The result? Local businesses shrink, lay off their workforce, and even close in the face of online competition. However, given a chance to compete in a fair marketplace, these same stores can win back customers and once again provide the jobs, growth, revenues, and civic leadership on which our communities depend.
Some critics of the Marketplace Fairness Act claim that it will be burdensome on small businesses. That’s not true. These sales taxes are not new or increasing; customers are supposed to be paying them whether the online seller collects them or not. Moreover, the Marketplace Fairness Act includes a number of small business protections, encouraging entrepreneurship, and streamlining tax collection from multiple jurisdictions. It is legislation that spreads the tax burden over everyone who should be paying it.

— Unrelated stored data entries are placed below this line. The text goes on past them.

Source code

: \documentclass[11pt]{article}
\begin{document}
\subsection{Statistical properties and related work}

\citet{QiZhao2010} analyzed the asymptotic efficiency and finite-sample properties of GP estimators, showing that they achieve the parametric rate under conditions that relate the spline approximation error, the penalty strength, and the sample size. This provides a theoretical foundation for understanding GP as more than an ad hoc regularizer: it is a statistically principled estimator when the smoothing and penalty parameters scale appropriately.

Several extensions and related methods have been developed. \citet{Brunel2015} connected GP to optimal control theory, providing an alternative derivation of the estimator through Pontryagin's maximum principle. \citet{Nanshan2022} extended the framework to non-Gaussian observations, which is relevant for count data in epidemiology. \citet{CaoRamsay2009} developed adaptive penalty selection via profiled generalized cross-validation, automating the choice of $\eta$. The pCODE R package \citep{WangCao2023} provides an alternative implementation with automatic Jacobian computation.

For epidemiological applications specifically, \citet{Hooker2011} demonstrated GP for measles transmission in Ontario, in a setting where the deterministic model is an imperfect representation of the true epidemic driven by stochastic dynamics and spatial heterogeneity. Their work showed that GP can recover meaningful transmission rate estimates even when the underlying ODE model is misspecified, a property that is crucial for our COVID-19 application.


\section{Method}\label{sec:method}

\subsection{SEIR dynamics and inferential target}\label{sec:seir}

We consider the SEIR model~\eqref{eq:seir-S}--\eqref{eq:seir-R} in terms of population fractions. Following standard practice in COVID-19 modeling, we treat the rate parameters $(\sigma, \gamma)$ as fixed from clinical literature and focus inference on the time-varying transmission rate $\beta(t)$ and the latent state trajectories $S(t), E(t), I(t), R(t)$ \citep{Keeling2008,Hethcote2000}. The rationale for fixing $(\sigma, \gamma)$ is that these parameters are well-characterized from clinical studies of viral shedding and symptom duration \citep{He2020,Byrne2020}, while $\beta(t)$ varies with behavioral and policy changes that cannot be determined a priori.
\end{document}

Our local stores have waited long enough for a fair marketplace. Attracting more retailers to Oak Ridge has been a goal the city and the Oak Ridge Chamber of Commerce have actively pursued—from the Westcott Center (Kroger Marketplace) under construction to revamping and bringing to new life to the Oak Ridge Mall site. Congress needs to make it easier for businesses that choose to locate and invest here, not more difficult. Fair competition is a good thing; unfair competition is not.
The Senate has already passed the Marketplace Fairness Act, and months ago the Oak Ridge Chamber adopted legislative policies that are consistent with it. Contact your congressman and urge passage of the Marketplace Fairness Act. It’s important for our local businesses, for our schools, and for our city.
Parker Hardy is president and chief executive officer of the Oak Ridge Chamber of Commerce.